##### Data

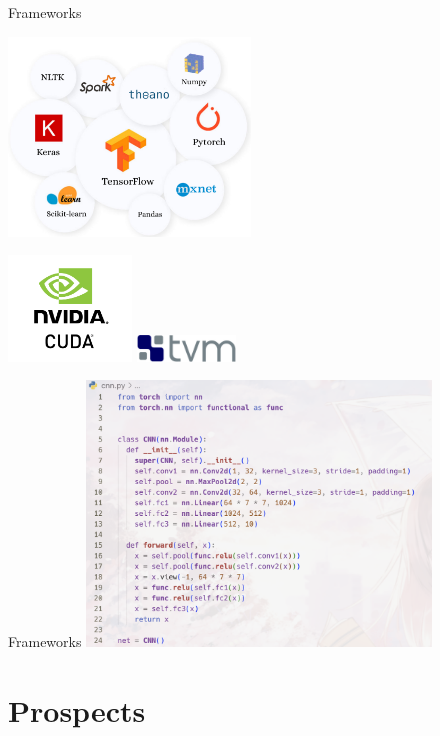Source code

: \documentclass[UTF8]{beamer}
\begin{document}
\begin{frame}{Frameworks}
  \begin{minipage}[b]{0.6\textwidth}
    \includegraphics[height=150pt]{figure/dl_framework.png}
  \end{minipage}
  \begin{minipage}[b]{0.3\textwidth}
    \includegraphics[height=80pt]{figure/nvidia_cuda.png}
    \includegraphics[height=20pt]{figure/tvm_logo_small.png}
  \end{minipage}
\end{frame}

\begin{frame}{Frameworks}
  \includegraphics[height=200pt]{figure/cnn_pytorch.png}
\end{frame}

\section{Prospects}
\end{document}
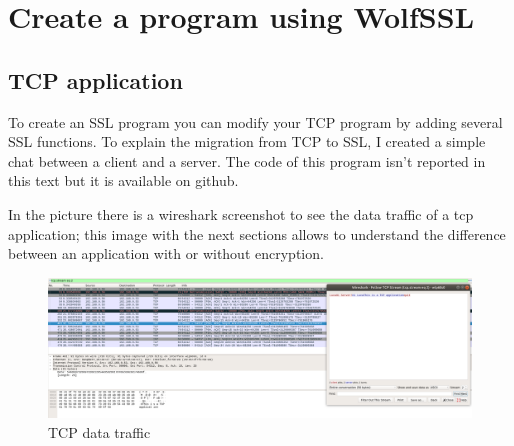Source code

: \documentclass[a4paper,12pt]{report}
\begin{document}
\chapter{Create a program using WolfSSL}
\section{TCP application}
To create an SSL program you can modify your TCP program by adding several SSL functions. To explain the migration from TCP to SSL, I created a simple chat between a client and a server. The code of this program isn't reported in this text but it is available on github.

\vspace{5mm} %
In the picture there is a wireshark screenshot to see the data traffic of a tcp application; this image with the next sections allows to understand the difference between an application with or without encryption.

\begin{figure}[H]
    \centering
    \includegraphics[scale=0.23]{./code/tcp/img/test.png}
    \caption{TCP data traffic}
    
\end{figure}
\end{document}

##########

What you are asked to do: Leaving aside the images, write out every entry above exactly.

Answer section:
Source code

: \documentclass[UTF8]{beamer}
\begin{document}
\begin{frame}{Frameworks}
  \begin{minipage}[b]{0.6\textwidth}
    \includegraphics[height=150pt]{figure/dl_framework.png}
  \end{minipage}
  \begin{minipage}[b]{0.3\textwidth}
    \includegraphics[height=80pt]{figure/nvidia_cuda.png}
    \includegraphics[height=20pt]{figure/tvm_logo_small.png}
  \end{minipage}
\end{frame}

\begin{frame}{Frameworks}
  \includegraphics[height=200pt]{figure/cnn_pytorch.png}
\end{frame}

\section{Prospects}
\end{document}
Source code

: \documentclass[a4paper,12pt]{report}
\begin{document}
\chapter{Create a program using WolfSSL}
\section{TCP application}
To create an SSL program you can modify your TCP program by adding several SSL functions. To explain the migration from TCP to SSL, I created a simple chat between a client and a server. The code of this program isn't reported in this text but it is available on github.

\vspace{5mm} %
In the picture there is a wireshark screenshot to see the data traffic of a tcp application; this image with the next sections allows to understand the difference between an application with or without encryption.

\begin{figure}[H]
    \centering
    \includegraphics[scale=0.23]{./code/tcp/img/test.png}
    \caption{TCP data traffic}
    
\end{figure}
\end{document}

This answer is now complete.